DATASET RECORDS:
====
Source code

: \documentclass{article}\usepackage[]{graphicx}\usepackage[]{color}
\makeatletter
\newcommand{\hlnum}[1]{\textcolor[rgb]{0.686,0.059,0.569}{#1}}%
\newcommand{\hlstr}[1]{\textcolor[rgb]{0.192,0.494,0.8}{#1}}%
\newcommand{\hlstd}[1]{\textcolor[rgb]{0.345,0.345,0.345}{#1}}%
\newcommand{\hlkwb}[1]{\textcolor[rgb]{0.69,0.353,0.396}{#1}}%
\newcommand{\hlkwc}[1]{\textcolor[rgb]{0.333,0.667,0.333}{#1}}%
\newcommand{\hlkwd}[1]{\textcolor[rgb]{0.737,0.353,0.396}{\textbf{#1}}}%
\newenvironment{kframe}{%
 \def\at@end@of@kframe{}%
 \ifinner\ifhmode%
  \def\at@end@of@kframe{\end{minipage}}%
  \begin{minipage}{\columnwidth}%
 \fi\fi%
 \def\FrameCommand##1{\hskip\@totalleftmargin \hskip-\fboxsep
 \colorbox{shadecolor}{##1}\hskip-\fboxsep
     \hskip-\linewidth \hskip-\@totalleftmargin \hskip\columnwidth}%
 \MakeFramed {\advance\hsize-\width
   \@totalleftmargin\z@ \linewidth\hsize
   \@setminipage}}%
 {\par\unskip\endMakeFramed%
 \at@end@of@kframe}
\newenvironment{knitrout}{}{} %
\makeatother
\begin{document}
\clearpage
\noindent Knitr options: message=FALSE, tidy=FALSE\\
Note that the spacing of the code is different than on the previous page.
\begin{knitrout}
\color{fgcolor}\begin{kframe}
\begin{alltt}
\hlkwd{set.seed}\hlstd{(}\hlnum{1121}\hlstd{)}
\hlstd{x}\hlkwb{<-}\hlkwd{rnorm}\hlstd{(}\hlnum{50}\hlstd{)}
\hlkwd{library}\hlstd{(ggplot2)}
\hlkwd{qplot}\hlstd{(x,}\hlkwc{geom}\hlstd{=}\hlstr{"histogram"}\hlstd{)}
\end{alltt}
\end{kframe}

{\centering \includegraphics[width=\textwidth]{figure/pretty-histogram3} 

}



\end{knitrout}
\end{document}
====
WORK TO BE COMPLETED: What lines in the listing contain "begin"? Copy them all.

TASK SOLUTION:
  \begin{minipage}{\columnwidth}%
\begin{document}
\begin{knitrout}
\color{fgcolor}\begin{kframe}
\begin{alltt}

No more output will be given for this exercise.